Os danos, segundo o relatório, são sentidos até hoje. Os indígenas da etnia ocupam áreas não demarcadas. Nas quase 20 ocupações existentes no oeste do Paraná, as famílias Avá-Guarani vivem “desprovidas de praticamente tudo, convivendo com altos índices de desnutrição infantil e senil – pois se alimentam basicamente de doações de itens de cestas básicas e da criação de alguns pequenos animais –, sem energia elétrica, água potável e estradas ou vias de acesso”. Além disso, são ameaçadas de despejo pelas ações de reintegração de posse movidas contra elas.

Nesses locais, os indígenas sofrem discriminação, ameaças e violências por parte da usina e dos proprietários formais das áreas onde se encontram. Também são altos os índices de alcoolismo e de suicídios entre os jovens Guarani. “Esses índices negativos possuem relação direta com as pressões, discriminações e violências físicas e simbólicas que experimentam esses locais e que afetam de modo mais contundente os mais vulneráveis do grupo”.
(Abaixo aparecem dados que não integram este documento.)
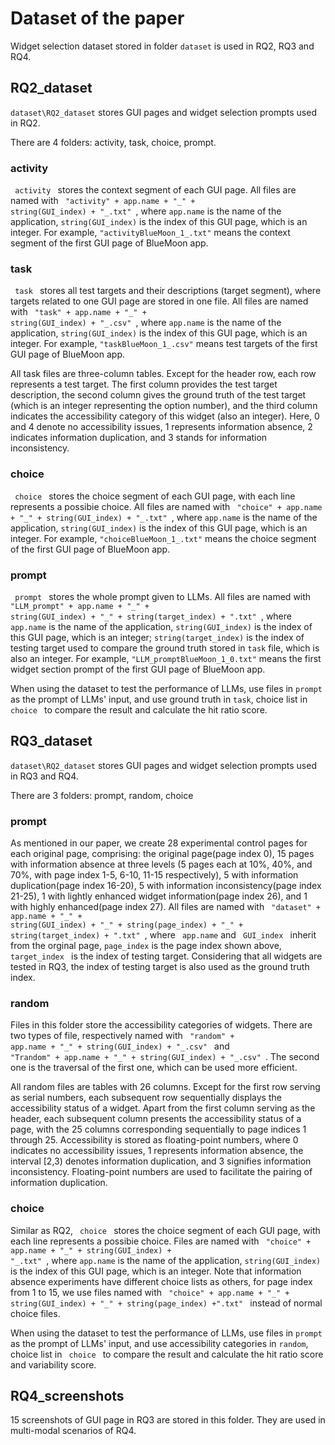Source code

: # Dataset of the paper
Widget selection dataset stored in folder <code>dataset</code> is used in RQ2, RQ3 and RQ4.
## RQ2\_dataset
<code>dataset\RQ2\_dataset</code> stores GUI pages and widget selection prompts used in RQ2.

There are 4 folders: activity, task, choice, prompt.

### activity
<code> activity </code> stores the context segment of each GUI page. All files are named with <code> "activity" + app.name + "\_" + string(GUI\_index) + "\_.txt" </code>, where <code>app.name</code> is the name of the application, <code>string(GUI\_index)</code> is the index of this GUI page, which is an integer. For example, <code>"activityBlueMoon\_1\_.txt"</code> means the context segment of the first GUI page of BlueMoon app.

### task
<code> task </code> stores all test targets and their descriptions (target segment), where targets related to one GUI page are stored in one file. All files are named with <code> "task" + app.name + "\_" + string(GUI\_index) + "\_.csv" </code>, where <code>app.name</code> is the name of the application, <code>string(GUI\_index)</code> is the index of this GUI page, which is an integer. For example, <code>"taskBlueMoon\_1\_.csv"</code> means test targets of the first GUI page of BlueMoon app.

All task files are three-column tables. Except for the header row, each row represents a test target. The first column provides the test target description, the second column gives the ground truth of the test target (which is an integer representing the option number), and the third column indicates the accessibility category of this widget (also an integer). Here, 0 and 4 denote no accessibility issues, 1 represents information absence, 2 indicates information duplication, and 3 stands for information inconsistency.

### choice
<code> choice </code> stores the choice segment of each GUI page, with each line represents a possibie choice. All files are named with <code> "choice" + app.name + "\_" + string(GUI\_index) + "\_.txt" </code>, where <code>app.name</code> is the name of the application, <code>string(GUI\_index)</code> is the index of this GUI page, which is an integer. For example, <code>"choiceBlueMoon\_1\_.txt"</code> means the choice segment of the first GUI page of BlueMoon app.

### prompt
<code> prompt </code> stores the whole prompt given to LLMs. All files are named with <code> "LLM\_prompt" + app.name + "\_" + string(GUI\_index) + "\_" + string(target\_index) + ".txt" </code>, where <code>app.name</code> is the name of the application, <code>string(GUI\_index)</code> is the index of this GUI page, which is an integer; <code>string(target\_index)</code> is the index of testing target used to compare the ground truth stored in <code>task</code> file, which is also an integer. For example, <code>"LLM\_promptBlueMoon\_1\_0.txt"</code> means the first widget section prompt of the first GUI page of BlueMoon app. 

When using the dataset to test the performance of LLMs, use files in <code>prompt</code> as the prompt of LLMs' input, and use ground truth in <code>task</code>, choice list in <code> choice </code> to compare the result and calculate the hit ratio score.

## RQ3\_dataset
<code>dataset\RQ2\_dataset</code> stores GUI pages and widget selection prompts used in RQ3 and RQ4.

There are 3 folders: prompt, random, choice

### prompt
As mentioned in our paper, we create 28 experimental control pages for each original page, comprising: the original page(page index 0), 15 pages with information absence at three levels (5 pages each at 10%, 40%, and 70%, with page index 1-5, 6-10, 11-15 respectively), 5 with information duplication(page index 16-20), 5 with information inconsistency(page index 21-25), 1 with lightly enhanced widget information(page index 26), and 1 with highly enhanced(page index 27). 
All files are named with <code> "dataset" + app.name + "\_" + string(GUI\_index) + "\_" + string(page\_index) + "\_" + string(target\_index) + ".txt" </code>, where <code> app.name</code> and <code> GUI\_index </code> inherit from the orginal page, <code>page\_index</code> is the page index shown above, <code> target\_index </code> is the index of testing target. Considering that all widgets are tested in RQ3, the index of testing target is also used as the ground truth index.

### random
Files in this folder store the accessibility categories of widgets. There are two types of file, respectively named with <code> "random" + app.name + "\_" + string(GUI\_index) + "\_.csv" </code> and <code> "Trandom" + app.name + "\_" + string(GUI\_index) + "\_.csv" </code>. The second one is the traversal of the first one, which can be used more efficient. 

All random files are tables with 26 columns. Except for the first row serving as serial numbers, each subsequent row sequentially displays the accessibility status of a widget. Apart from the first column serving as the header, each subsequent column presents the accessibility status of a page, with the 25 columns corresponding sequentially to page indices 1 through 25. Accessibility is stored as floating-point numbers, where 0 indicates no accessibility issues, 1 represents information absence, the interval [2,3) denotes information duplication, and 3 signifies information inconsistency. Floating-point numbers are used to facilitate the pairing of information duplication.

### choice
Similar as RQ2, <code> choice </code> stores the choice segment of each GUI page, with each line represents a possibie choice. Files are named with <code> "choice" + app.name + "\_" + string(GUI\_index) + "\_.txt" </code>, where <code>app.name</code> is the name of the application, <code>string(GUI\_index)</code> is the index of this GUI page, which is an integer. Note that information absence experiments have different choice lists as others, for page index from 1 to 15, we use files named with <code> "choice" + app.name + "\_" + string(GUI\_index) + "\_" + string(page\_index) +".txt" </code> instead of normal choice files.

When using the dataset to test the performance of LLMs, use files in <code>prompt</code> as the prompt of LLMs' input, and use accessibility categories in <code>random</code>, choice list in <code> choice </code> to compare the result and calculate the hit ratio score and variability score.

## RQ4_screenshots
15 screenshots of GUI page in RQ3 are stored in this folder. They are used in multi-modal scenarios of RQ4. 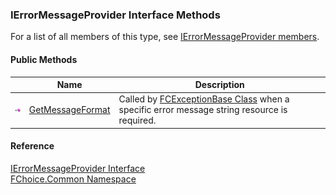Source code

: ﻿### IErrorMessageProvider Interface Methods

For a list of all members of this type, see [IErrorMessageProvider members](FChoice.Common~FChoice.Common.IErrorMessageProvider_members.md).

#### Public Methods

|   | Name | Description |
| --- | --- | --- |
| ![ Method](dotnetimages/Method.png) | [GetMessageFormat](FChoice.Common~FChoice.Common.IErrorMessageProvider~GetMessageFormat.md) | Called by [FCExceptionBase Class](FChoice.Common~FChoice.Common.FCExceptionBase.md) when a specific error message string resource is required.   |





#### Reference

[IErrorMessageProvider Interface](FChoice.Common~FChoice.Common.IErrorMessageProvider.md)  
[FChoice.Common Namespace](FChoice.Common~FChoice.Common_namespace.md)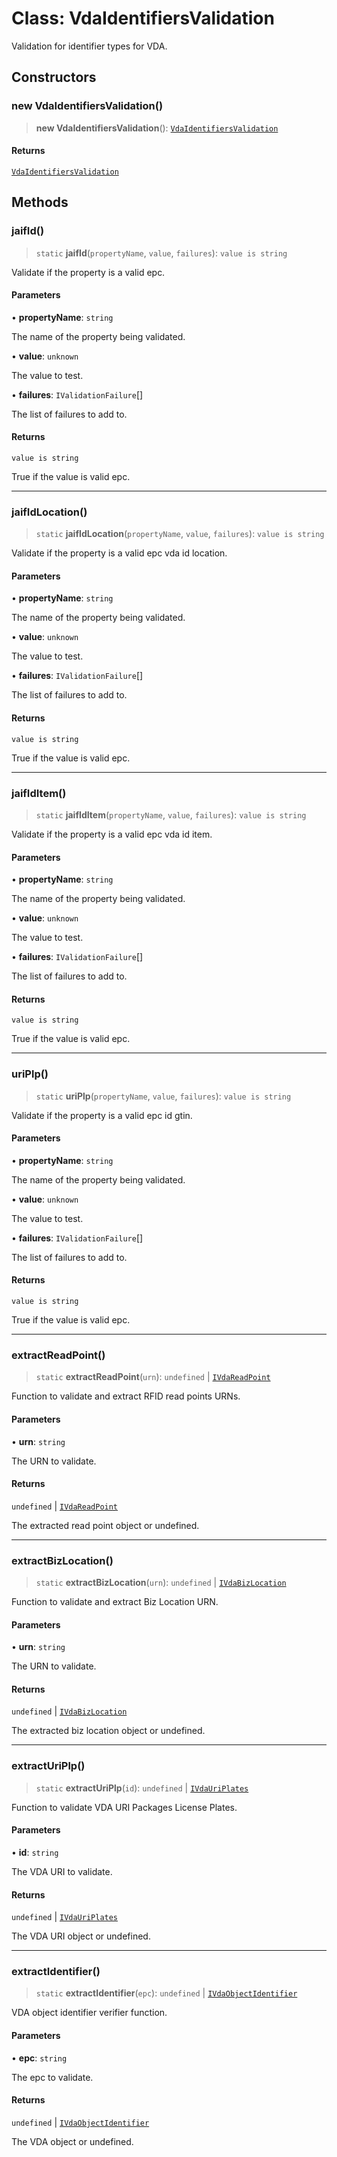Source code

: # Class: VdaIdentifiersValidation

Validation for identifier types for VDA.

## Constructors

### new VdaIdentifiersValidation()

> **new VdaIdentifiersValidation**(): [`VdaIdentifiersValidation`](VdaIdentifiersValidation.md)

#### Returns

[`VdaIdentifiersValidation`](VdaIdentifiersValidation.md)

## Methods

### jaifId()

> `static` **jaifId**(`propertyName`, `value`, `failures`): `value is string`

Validate if the property is a valid epc.

#### Parameters

• **propertyName**: `string`

The name of the property being validated.

• **value**: `unknown`

The value to test.

• **failures**: `IValidationFailure`[]

The list of failures to add to.

#### Returns

`value is string`

True if the value is valid epc.

***

### jaifIdLocation()

> `static` **jaifIdLocation**(`propertyName`, `value`, `failures`): `value is string`

Validate if the property is a valid epc vda id location.

#### Parameters

• **propertyName**: `string`

The name of the property being validated.

• **value**: `unknown`

The value to test.

• **failures**: `IValidationFailure`[]

The list of failures to add to.

#### Returns

`value is string`

True if the value is valid epc.

***

### jaifIdItem()

> `static` **jaifIdItem**(`propertyName`, `value`, `failures`): `value is string`

Validate if the property is a valid epc vda id item.

#### Parameters

• **propertyName**: `string`

The name of the property being validated.

• **value**: `unknown`

The value to test.

• **failures**: `IValidationFailure`[]

The list of failures to add to.

#### Returns

`value is string`

True if the value is valid epc.

***

### uriPlp()

> `static` **uriPlp**(`propertyName`, `value`, `failures`): `value is string`

Validate if the property is a valid epc id gtin.

#### Parameters

• **propertyName**: `string`

The name of the property being validated.

• **value**: `unknown`

The value to test.

• **failures**: `IValidationFailure`[]

The list of failures to add to.

#### Returns

`value is string`

True if the value is valid epc.

***

### extractReadPoint()

> `static` **extractReadPoint**(`urn`): `undefined` \| [`IVdaReadPoint`](../interfaces/IVdaReadPoint.md)

Function to validate and extract RFID read points URNs.

#### Parameters

• **urn**: `string`

The URN to validate.

#### Returns

`undefined` \| [`IVdaReadPoint`](../interfaces/IVdaReadPoint.md)

The extracted read point object or undefined.

***

### extractBizLocation()

> `static` **extractBizLocation**(`urn`): `undefined` \| [`IVdaBizLocation`](../interfaces/IVdaBizLocation.md)

Function to validate and extract Biz Location URN.

#### Parameters

• **urn**: `string`

The URN to validate.

#### Returns

`undefined` \| [`IVdaBizLocation`](../interfaces/IVdaBizLocation.md)

The extracted biz location object or undefined.

***

### extractUriPlp()

> `static` **extractUriPlp**(`id`): `undefined` \| [`IVdaUriPlates`](../interfaces/IVdaUriPlates.md)

Function to validate VDA URI Packages License Plates.

#### Parameters

• **id**: `string`

The VDA URI to validate.

#### Returns

`undefined` \| [`IVdaUriPlates`](../interfaces/IVdaUriPlates.md)

The VDA URI object or undefined.

***

### extractIdentifier()

> `static` **extractIdentifier**(`epc`): `undefined` \| [`IVdaObjectIdentifier`](../interfaces/IVdaObjectIdentifier.md)

VDA object identifier verifier function.

#### Parameters

• **epc**: `string`

The epc to validate.

#### Returns

`undefined` \| [`IVdaObjectIdentifier`](../interfaces/IVdaObjectIdentifier.md)

The VDA object or undefined.
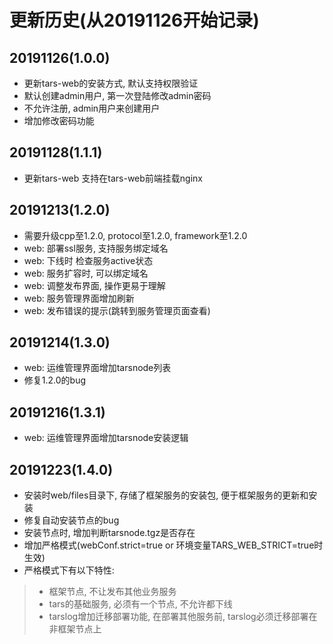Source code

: 
# 更新历史(从20191126开始记录)

## 20191126(1.0.0)
- 更新tars-web的安装方式, 默认支持权限验证
- 默认创建admin用户, 第一次登陆修改admin密码
- 不允许注册, admin用户来创建用户
- 增加修改密码功能

## 20191128(1.1.1)
- 更新tars-web 支持在tars-web前端挂载nginx

## 20191213(1.2.0)
- 需要升级cpp至1.2.0, protocol至1.2.0, framework至1.2.0
- web: 部署ssl服务, 支持服务绑定域名
- web: 下线时 检查服务active状态
- web: 服务扩容时, 可以绑定域名
- web: 调整发布界面, 操作更易于理解
- web: 服务管理界面增加刷新
- web: 发布错误的提示(跳转到服务管理页面查看)

## 20191214(1.3.0)
- web: 运维管理界面增加tarsnode列表
- 修复1.2.0的bug

## 20191216(1.3.1)
- web: 运维管理界面增加tarsnode安装逻辑

## 20191223(1.4.0)
- 安装时web/files目录下, 存储了框架服务的安装包, 便于框架服务的更新和安装
- 修复自动安装节点的bug
- 安装节点时, 增加判断tarsnode.tgz是否存在
- 增加严格模式(webConf.strict=true or 环境变量TARS_WEB_STRICT=true时生效)
- 严格模式下有以下特性:
>- 框架节点, 不让发布其他业务服务
>- tars的基础服务, 必须有一个节点, 不允许都下线
>- tarslog增加迁移部署功能, 在部署其他服务前, tarslog必须迁移部署在非框架节点上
O estudo sugere algumas medidas que poderiam ser adotadas a título de reparação. Propõe, por exemplo, que os órgão estatais sejam obrigados a indenizar os indígenas por terras alagadas ou indevidamente tituladas a particulares, demarcar definitivamente a terra e reconhecer publicamente a violação de direitos da etnia durante a construção da usina. Já Itaipu deve reconhecer publicamente os danos causados e desenvolver ações de reparação, incluindo iniciativas de reconstrução e resgate da imagem dos índios perante não-indígenas no contexto regional. Devem ser construídos também processos conjuntos de ressarcimento, com a participação dos indígenas. As conclusões serão analisadas pela procuradora-geral da República, que é responsável pelo inquérito sobre o tema.